AIM OF THE EXERCISE:
Leave the pictures out. Transcribe exactly every line from the start of the records through the one containing "and cardinal numbers".

EXTRACTED DATA:
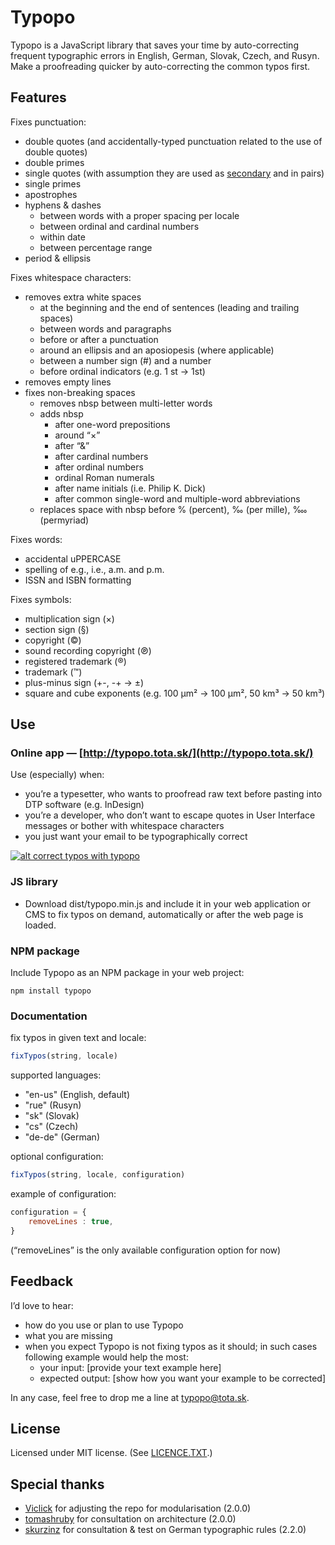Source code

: # Typopo

Typopo is a JavaScript library that saves your time by auto-correcting frequent typographic errors in English, German, Slovak, Czech, and Rusyn. Make a proofreading quicker by auto-correcting the common typos first.

## Features
Fixes punctuation:
* double quotes (and accidentally-typed punctuation related to the use of double quotes)
* double primes
* single quotes (with assumption they are used as [secondary](https://en.wikipedia.org/wiki/Quotation_mark#Summary_table_for_various_languages) and in pairs)
* single primes
* apostrophes
* hyphens & dashes
	* between words with a proper spacing per locale
	* between ordinal and cardinal numbers
	* within date
	* between percentage range
* period & ellipsis

Fixes whitespace characters:
* removes extra white spaces
	* at the beginning and the end of sentences (leading and trailing spaces)
	* between words and paragraphs
	* before or after a punctuation
	* around an ellipsis and an aposiopesis (where applicable)
	* between a number sign (#) and a number
	* before ordinal indicators (e.g. 1 st → 1st)
* removes empty lines
* fixes non-breaking spaces
	* removes nbsp between multi-letter words
	* adds nbsp
		* after one-word prepositions
		* around “×”
		* after “&”
		* after cardinal numbers
		* after ordinal numbers
		* ordinal Roman numerals
		* after name initials (i.e. Philip K. Dick)
		* after common single-word and multiple-word abbreviations
	* replaces space with nbsp before % (percent), ‰ (per mille), ‱ (permyriad)

Fixes words:
* accidental uPPERCASE
* spelling of e.g., i.e., a.m. and p.m.
* ISSN and ISBN formatting

Fixes symbols:
* multiplication sign (×)
* section sign (§)
* copyright (©)
* sound recording copyright (℗)
* registered trademark (®)
* trademark (™)
* plus-minus sign (+-, -+ → ±)
* square and cube exponents (e.g. 100 µm² → 100 µm², 50 km³ → 50 km³)

## Use

### Online app — [http://typopo.tota.sk/](http://typopo.tota.sk/)
Use (especially) when:
* you’re a typesetter, who wants to proofread raw text before pasting into DTP software (e.g. InDesign)
* you’re a developer, who don’t want to escape quotes in User Interface messages or bother with whitespace characters
* you just want your email to be typographically correct

[![alt correct typos with typopo](http://typopo.tota.sk/img/typopo--og-9001.png "correct typos with typopo")](http://typopo.tota.sk/)

### JS library
* Download dist/typopo.min.js and include it in your web application or CMS to fix typos on demand, automatically or after the web page is loaded.

### NPM package
Include Typopo as an NPM package in your web project:

```
npm install typopo
```

### Documentation

fix typos in given text and locale:
```javascript
fixTypos(string, locale)
```

supported languages:
* "en-us" (English, default)
* "rue" (Rusyn)
* "sk" (Slovak)
* "cs" (Czech)
* "de-de" (German)

optional configuration:
```javascript
fixTypos(string, locale, configuration)
```

example of configuration:
```javascript
configuration = {
	removeLines : true,
}
```
(“removeLines” is the only available configuration option for now)

## Feedback
Iʼd love to hear:
* how do you use or plan to use Typopo
* what you are missing
* when you expect Typopo is not fixing typos as it should; in such cases following example would help the most:
	* your input: [provide your text example here]
	* expected output: [show how you want your example to be corrected]

In any case, feel free to drop me a line at <typopo@tota.sk>.

## License
Licensed under MIT license. (See [LICENCE.TXT](//github.com/surfinzap/typopo/blob/master/LICENSE.txt).)

## Special thanks
* [Viclick](https://github.com/vilemj-Viclick) for adjusting the repo for modularisation (2.0.0)
* [tomashruby](https://github.com/tomashruby) for consultation on architecture (2.0.0)
* [skurzinz](https://github.com/skurzinz) for consultation & test on German typographic rules (2.2.0)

EXERCISE OUTPUT:
Source code

: # Typopo

Typopo is a JavaScript library that saves your time by auto-correcting frequent typographic errors in English, German, Slovak, Czech, and Rusyn. Make a proofreading quicker by auto-correcting the common typos first.

## Features
Fixes punctuation:
* double quotes (and accidentally-typed punctuation related to the use of double quotes)
* double primes
* single quotes (with assumption they are used as [secondary](https://en.wikipedia.org/wiki/Quotation_mark#Summary_table_for_various_languages) and in pairs)
* single primes
* apostrophes
* hyphens & dashes
	* between words with a proper spacing per locale
	* between ordinal and cardinal numbers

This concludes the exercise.